The cultural production of utopia, from the salad days of the 1950s to Cuba’s Special Period, to the present day serves as the exhibition’s through line. Eschewing chronological and generational frames, the curators have explicitly sought to keep history at bay — neither staging an ideological exhibition nor instrumentalizing art in a storytelling function — and ask us to assess the art per se. This apolitical approach to richly and frankly political art marks a path far less traveled in exhibitions of Cuban art, as the organizers of Adiós Utopia are well aware. In their selection of one hundred works by more than fifty Cuban artists across a range of media — painting, photography, installation, film, graphic design — they present a thematic (not, they acknowledge, an exhaustive) overview of sixty-five years of artistic production. The conceptual labor of utopia serves as a curatorial leitmotif, introduced in the exhibition’s anteroom in the parodic “Productivism” (1992), by René Francisco and Eduardo Ponjuán, in which a worker — plucked from Soviet social realism — wields a paintbrush.

Installation views Adios Utopia: Dreams and Deceptions in Cuban Art Since 1950; work by Flavio Garciandia
Adiós Utopia proceeds in six synergetic constellations: The Utopia of Concrete Art; Cult and Destruction of the Revolutionary Nation; The Imposition of Words: Discourse, Rhetoric, and Media Controls; A Generation of Silenced Artists; Sea, Borders, Exile; and Inverted Utopias, Lost Illusions. Also included, though spatially and dialogically detached from the main galleries, is a terrific collection of the posters produced by OSPAAAL (Organization of Solidarity with the Peoples of Africa, Asia and Latin America). Conceptually elastic and intergenerational, with the partial exception of the opening presentation of concrete art, the galleries seek to tell, as Mosquera explained during the press preview, the “untold narrative” of those artists who stayed in Cuba after 1959 (before later diasporic and exilic turns) and those who matured during the revolution. The selections largely hew to that standard with a few outliers, for example Mario Carreño and Carmen Herrera, who kept their distance from the revolution. Any caviling would question not the artists included, but rather the omission of certain others, for instance Tomás Sánchez and Manuel Mendive, no less the “utopia” of Afro-Cuba at large.

Installation views Adios Utopia: Dreams and Deceptions in Cuban Art Since 1950; reproductions of political posters line the walls in lower Bazinet Lobby.
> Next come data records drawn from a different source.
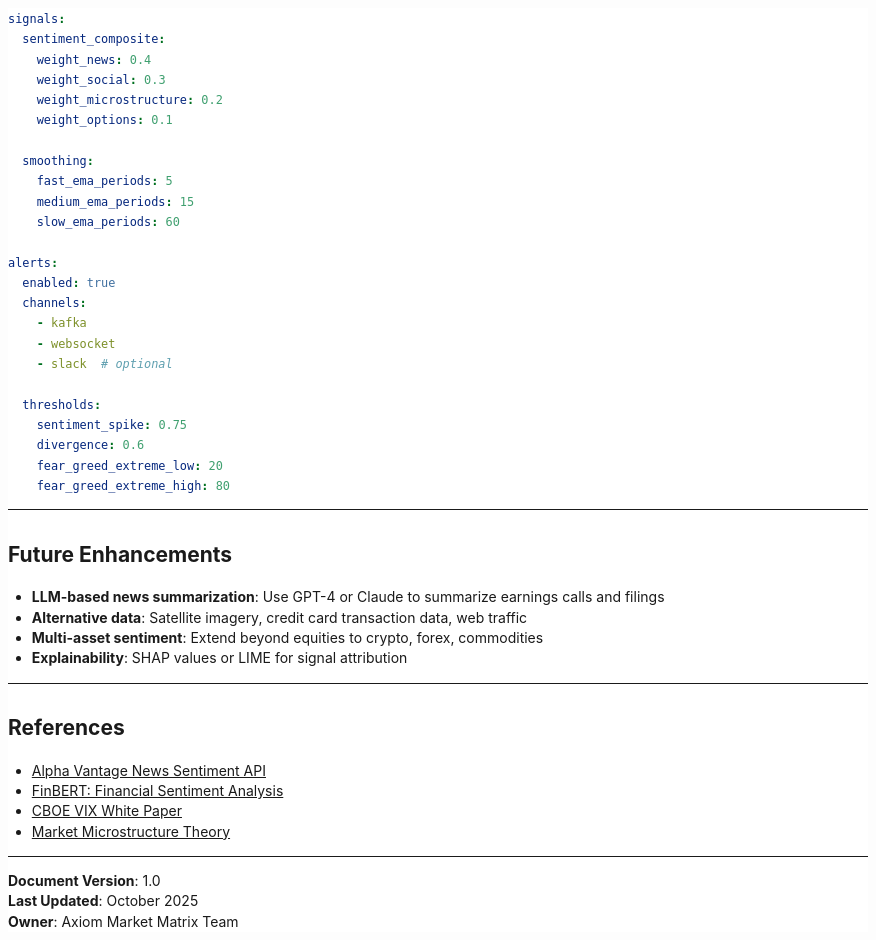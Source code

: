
 ```yaml
signals:
  sentiment_composite:
    weight_news: 0.4
    weight_social: 0.3
    weight_microstructure: 0.2
    weight_options: 0.1
  
  smoothing:
    fast_ema_periods: 5
    medium_ema_periods: 15
    slow_ema_periods: 60

alerts:
  enabled: true
  channels:
    - kafka
    - websocket
    - slack  # optional
  
  thresholds:
    sentiment_spike: 0.75
    divergence: 0.6
    fear_greed_extreme_low: 20
    fear_greed_extreme_high: 80
```

---

## Future Enhancements

- **LLM-based news summarization**: Use GPT-4 or Claude to summarize earnings calls and filings
- **Alternative data**: Satellite imagery, credit card transaction data, web traffic
- **Multi-asset sentiment**: Extend beyond equities to crypto, forex, commodities
- **Explainability**: SHAP values or LIME for signal attribution

---

## References

- [Alpha Vantage News Sentiment API](https://www.alphavantage.co/documentation/#news-sentiment)
- [FinBERT: Financial Sentiment Analysis](https://huggingface.co/ProsusAI/finbert)
- [CBOE VIX White Paper](https://cdn.cboe.com/resources/vix/vixwhite.pdf)
- [Market Microstructure Theory](https://www.investopedia.com/terms/m/microstructure.asp)

---

**Document Version**: 1.0  
**Last Updated**: October 2025  
**Owner**: Axiom Market Matrix Team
The art of the 1950s, a polarizing decade often held up as the embodiment of pre-revolutionary Cuba for better and for worse, has until recently been absent from studies and shows of Cuban art. The paradigm began to shift around the turn of the millennium, as geometric abstraction across Latin America gained new visibility and the market eventually reached Havana. The exhibition Concrete Cuba, at David Zwirner (London, 2015; New York, 2016), bestowed a crowning touch. The opening gallery, The Utopia of Concrete Art, elegantly recuperates the work of the concretos (Los Diez Pintores Concretos), who advanced concrete art — non-referential and geometric — as a new (ideal) reality. A prelude to the rest of the exhibition, the gallery defines utopia as an abstraction ab initio, its fall effectively preordained. If its idealism is elsewhere debunked, the essentializing terms of this concrete utopia are nevertheless stunning, from the tonal resonances of paintings by Carreño and Rafael Soriano to the dynamic line and color that animate Sandú Darié’s gridded constructions.
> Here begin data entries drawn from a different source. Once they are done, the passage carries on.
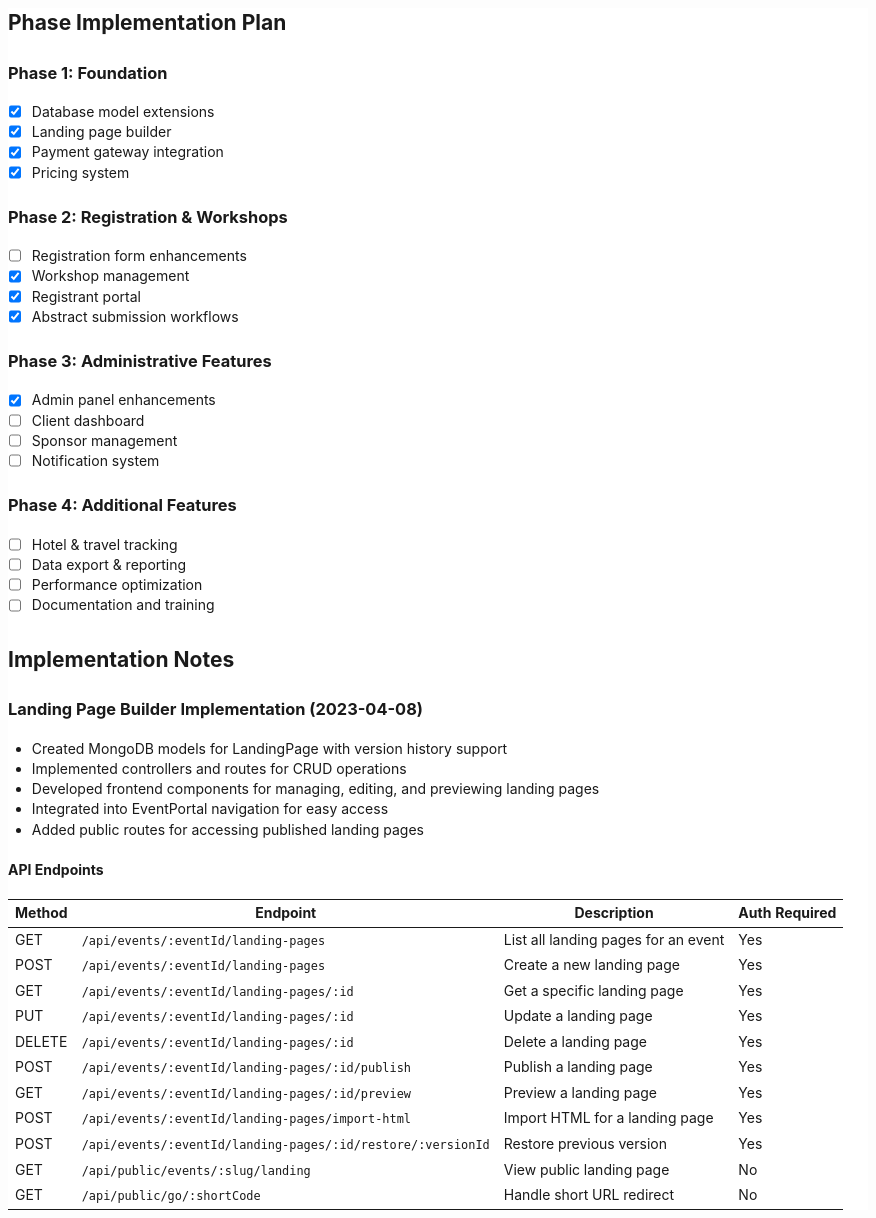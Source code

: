 ## Phase Implementation Plan

### Phase 1: Foundation
- [x] Database model extensions
- [x] Landing page builder
- [x] Payment gateway integration
- [x] Pricing system

### Phase 2: Registration & Workshops
- [ ] Registration form enhancements
- [x] Workshop management
- [x] Registrant portal
- [x] Abstract submission workflows

### Phase 3: Administrative Features
- [x] Admin panel enhancements
- [ ] Client dashboard
- [ ] Sponsor management
- [ ] Notification system

### Phase 4: Additional Features
- [ ] Hotel & travel tracking
- [ ] Data export & reporting
- [ ] Performance optimization
- [ ] Documentation and training

## Implementation Notes

### Landing Page Builder Implementation (2023-04-08)
- Created MongoDB models for LandingPage with version history support
- Implemented controllers and routes for CRUD operations
- Developed frontend components for managing, editing, and previewing landing pages
- Integrated into EventPortal navigation for easy access
- Added public routes for accessing published landing pages

#### API Endpoints

| Method | Endpoint | Description | Auth Required |
|--------|----------|-------------|--------------|
| GET | `/api/events/:eventId/landing-pages` | List all landing pages for an event | Yes |
| POST | `/api/events/:eventId/landing-pages` | Create a new landing page | Yes |
| GET | `/api/events/:eventId/landing-pages/:id` | Get a specific landing page | Yes |
| PUT | `/api/events/:eventId/landing-pages/:id` | Update a landing page | Yes |
| DELETE | `/api/events/:eventId/landing-pages/:id` | Delete a landing page | Yes |
| POST | `/api/events/:eventId/landing-pages/:id/publish` | Publish a landing page | Yes |
| GET | `/api/events/:eventId/landing-pages/:id/preview` | Preview a landing page | Yes |
| POST | `/api/events/:eventId/landing-pages/import-html` | Import HTML for a landing page | Yes |
| POST | `/api/events/:eventId/landing-pages/:id/restore/:versionId` | Restore previous version | Yes |
| GET | `/api/public/events/:slug/landing` | View public landing page | No |
| GET | `/api/public/go/:shortCode` | Handle short URL redirect | No |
Installation views Adios Utopia: Dreams and Deceptions in Cuban Art Since 1950; featured works by Sandú Darié, Pedro de Oraá, Carmen Herrera, José Mijares, Loló Soldevilla, Rafael Soriano
The dystopian road emerges plainly, and poignantly, in Cult and Deconstruction of the Revolutionary Nation, the exhibition’s largest and most incisive constellation. “In one way or another, we are all Orwellian,” critic Iván de la Nuez muses in the exhibition’s catalogue, and the galleries document a collective experience of disillusion, outrage, and melancholia. The iconography is familiarly national and symbolic, from Alberto Korda’s classic photograph of Che Guevara (1960) to Juan Francisco Elso’s “Pan America (José Martí)” (1986), but also parodied (Alejandro Aguilera’s “Che and Carlos Santana” [2006]) and debased (Tomás Esson’s scatological “Cuban Flag” [1990]). These works are emphatically corporeal — the figure, earlier repressed, returns with vengeance — and communal, as in Tania Bruguera’s “Statistics” (1995-2000) from the series Postwar Memory, in which rolled bundles of donated, anonymous hair are sewn together to form a staggering funerary flag in the design of the Cuban flag. The estranged (dis)embodiments of dystopia are elsewhere monumentalized: Esterio Segura Mora’s “Right Hand” (1990), implicitly “of God,” clutches a hammer; Flavio Garciandía’s hyperrealist painting “She is in Another Day” (1975), a companion to “All You Need Is Love” (1975) at the MNBA, suggests ironic escapism. Arturo Cuenca’s “Science and Ideology: Che” (1987-88) exposes the emptiness of revolutionary propaganda in a billboard shot from behind, its subject demystified and its text (“A revolutionary must be an indefatigable worker”) supplemented with the artist’s handwritten addition: “A revolutionary is not a portrait, but a landscape.”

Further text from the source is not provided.